### [ASSIGNMENT]
Find how many lines of the listing include the string "getLogger", and report only that figure.
○ ○ ○ ○
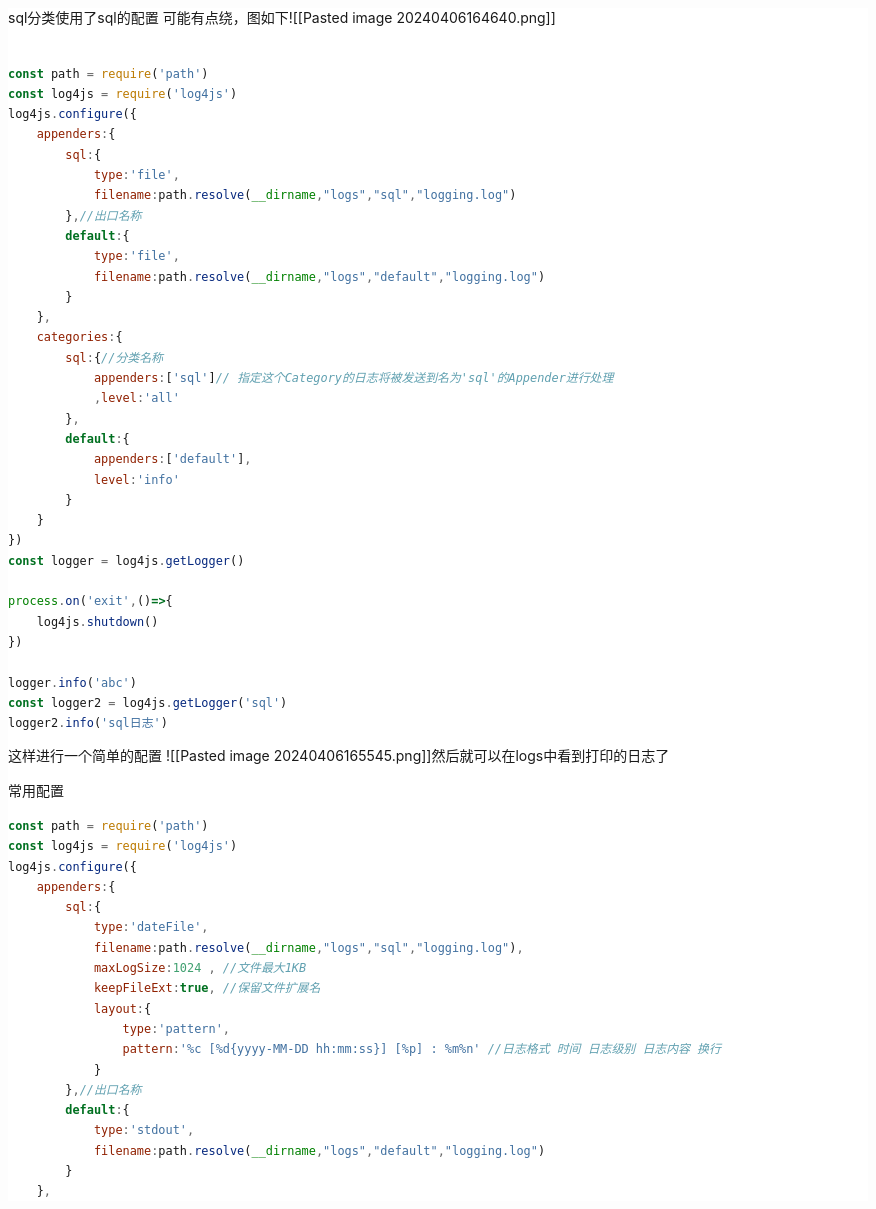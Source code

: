 sql分类使用了sql的配置
可能有点绕，图如下![[Pasted image 20240406164640.png]]


```js

const path = require('path')
const log4js = require('log4js')
log4js.configure({
    appenders:{
        sql:{
            type:'file',
            filename:path.resolve(__dirname,"logs","sql","logging.log")
        },//出口名称
        default:{
            type:'file',
            filename:path.resolve(__dirname,"logs","default","logging.log")
        }
    },
    categories:{
        sql:{//分类名称
            appenders:['sql']// 指定这个Category的日志将被发送到名为'sql'的Appender进行处理
            ,level:'all'
        },
        default:{
            appenders:['default'],
            level:'info'
        }
    }
})
const logger = log4js.getLogger()

process.on('exit',()=>{
    log4js.shutdown()
})

logger.info('abc')
const logger2 = log4js.getLogger('sql')
logger2.info('sql日志')
```
这样进行一个简单的配置
![[Pasted image 20240406165545.png]]然后就可以在logs中看到打印的日志了


常用配置
```js
const path = require('path')
const log4js = require('log4js')
log4js.configure({
    appenders:{
        sql:{
            type:'dateFile',
            filename:path.resolve(__dirname,"logs","sql","logging.log"),
            maxLogSize:1024 , //文件最大1KB
            keepFileExt:true, //保留文件扩展名
            layout:{
                type:'pattern',
                pattern:'%c [%d{yyyy-MM-DD hh:mm:ss}] [%p] : %m%n' //日志格式 时间 日志级别 日志内容 换行
            }
        },//出口名称
        default:{
            type:'stdout',
            filename:path.resolve(__dirname,"logs","default","logging.log")
        }
    },
```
○ ○ ○ ○
### [ANSWER TO THE PROBLEM]
2